In his work of the ’70s, Fridfinnsson used photographs as a means of visualizing the invisible—notably folklore, literature, and dreams. Since then, he has been working directly with materials and objects, and paying more attention to formal structures as well; still his preoccupation with the intangible aspects of tangible reality remains the same. The best of his latest works are disarmingly simple; for example, Un palais (A palace; all works 1990), which is basically a large triangle of chicken-wire modules—12 horizontal rows containing from 1 to 12 modules, composed in turn of 1 to 12 of the standard chicken-wire hexagons. Even at first glance, there is more palace than chicken wire to the elegantly bowed shape, for the individual modules, in their delicacy and their diversity, become every bit as intriguing as the ornamental details that make a palace palatial. Similarly, Paysage (Landscape) consists of nothing more than flattened blobs of Play-Doh on small wire armatures; but once again, grouping them in modular units—primary-colored rows of triangles and diamonds functions as a visual catalyst. Then there is Fragment, which consists of a tick-tack-toe grid of wire strips bordered by rhinestone snowflakes—a fragment of geometry that leads, if the mind is willing, to infinity. Other works are even more complex and contemplative: Small Streams, for example, frames a photo of a moving stream with a vertical “stream” of colors on one side and a stream of light emanating from a grid of rhinestone balls on the other. Une étrangère (A stranger) pairs a sepia photograph of a woman’s closed eye with fragments of real fish fossils in wooden frames.

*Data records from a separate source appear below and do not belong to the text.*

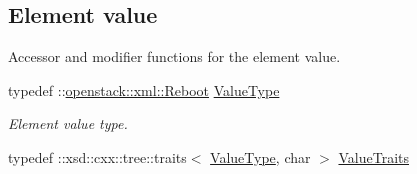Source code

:\subsection*{Element value}
\label{_amgrp2ee2eae1a8c390ea033f241c027da8d6}
Accessor and modifier functions for the element value. \begin{DoxyCompactItemize}
\item 
\hypertarget{classopenstack_1_1xml_1_1Reboot___adb1b3e603bec87dce128fd3b05d6d085}{
typedef ::\hyperlink{classopenstack_1_1xml_1_1Reboot}{openstack::xml::Reboot} \hyperlink{classopenstack_1_1xml_1_1Reboot___adb1b3e603bec87dce128fd3b05d6d085}{ValueType}}
\label{classopenstack_1_1xml_1_1Reboot___adb1b3e603bec87dce128fd3b05d6d085}

\begin{DoxyCompactList}\small\item\em Element value type. \item\end{DoxyCompactList}\item 
\hypertarget{classopenstack_1_1xml_1_1Reboot___a856a87a380d5b2f8b089a9379bbb7cd3}{
typedef ::xsd::cxx::tree::traits$<$ \hyperlink{classopenstack_1_1xml_1_1Reboot}{ValueType}, char $>$ \hyperlink{classopenstack_1_1xml_1_1Reboot___a856a87a380d5b2f8b089a9379bbb7cd3}{ValueTraits}}
\label{classopenstack_1_1xml_1_1Reboot___a856a87a380d5b2f8b089a9379bbb7cd3}


\end{DoxyCompactItemize}
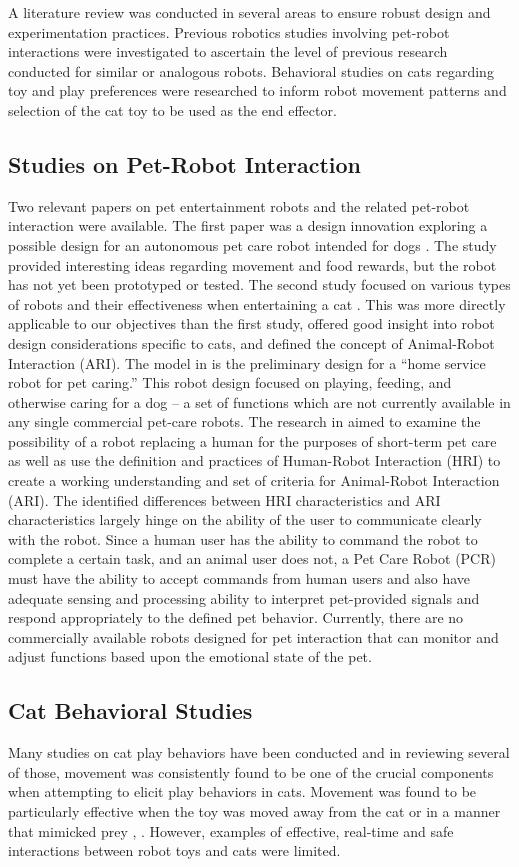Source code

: A literature review was conducted in several areas to ensure robust design and experimentation practices.  Previous robotics studies involving pet-robot interactions were investigated to ascertain the level of previous research conducted for similar or analogous robots. Behavioral studies on cats regarding toy and play preferences were researched to inform robot movement patterns and selection of the cat toy to be used as the end effector. 

\subsection{Studies on Pet-Robot Interaction}
Two relevant papers on pet entertainment robots and the related pet-robot interaction were available. The first paper was a design innovation exploring a possible design for an autonomous pet care robot intended for dogs \cite{deng2020design}. The study provided interesting ideas regarding movement and food rewards, but the robot has not yet been prototyped or tested. The second study focused on various types of robots and their effectiveness when entertaining a cat \cite{kim2009animal}. This was more directly applicable to our objectives than the first study, offered good insight into robot design considerations specific to cats, and defined the concept of Animal-Robot Interaction (ARI). 
The model in \cite{deng2020design} is the preliminary design for a “home service robot for pet caring.” This robot design focused on playing, feeding, and otherwise caring for a dog – a set of functions which are not currently available in any single commercial pet-care robots. The research in \cite{kim2009animal} aimed to examine the possibility of a robot replacing a human for the purposes of short-term pet care as well as use the definition and practices of Human-Robot Interaction (HRI) to create a working understanding and set of criteria for Animal-Robot Interaction (ARI). The identified differences between HRI characteristics and ARI characteristics largely hinge on the ability of the user to communicate clearly with the robot. Since a human user has the ability to command the robot to complete a certain task, and an animal user does not, a Pet Care Robot (PCR) must have the ability to accept commands from human users and also have adequate sensing and processing ability to interpret pet-provided signals and respond appropriately to the defined pet behavior. Currently, there are no commercially available robots designed for pet interaction that can monitor and adjust functions based upon the emotional state of the pet.

\subsection{Cat Behavioral Studies}
Many studies on cat play behaviors have been conducted and in reviewing several of those, movement was consistently found to be one of the crucial components when attempting to elicit play behaviors in cats. Movement was found to be particularly effective when the toy was moved away from the cat or in a manner that mimicked prey \cite{rochlitz2005review}, \cite{leyhausen1979cat}. However, examples of effective, real-time and safe interactions between robot toys and cats were limited.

Time is omnipresent in Fridfinnsson’s art and, according to him, photography always contains an element of time. In the most recent works, the underlying notion of temporal continuity finds other forms of expression as well, beginning in the most literal, visual way, with the use of modules, series, and fragments. What is most appealing is a cumbersome wall piece called Esquisse (Sketch), composed of alternating framed pictures of blown-up thumb-prints with interlaced wire curves. There is also an untitled wall-floor piece combining three cardboard panels stained in bright purple with groups of wire tubes, containing little framed photographs of light and shadow; it is the lack of pretension that permits these works their uneven eclecticism. Here photography and geometry alike are a means to an end, which is not necessarily art (as in conceptual) but a vision: Fridfinnsson himself has spoken of establishing contact with indefinable, underlying forces—the links between nature outside and the nature of the psyche. That he is able to transform chicken wire into palaces, Play-Doh into landscapes, and rhinestone snowflakes into a universe is nothing short of magic, albeit in a modern form.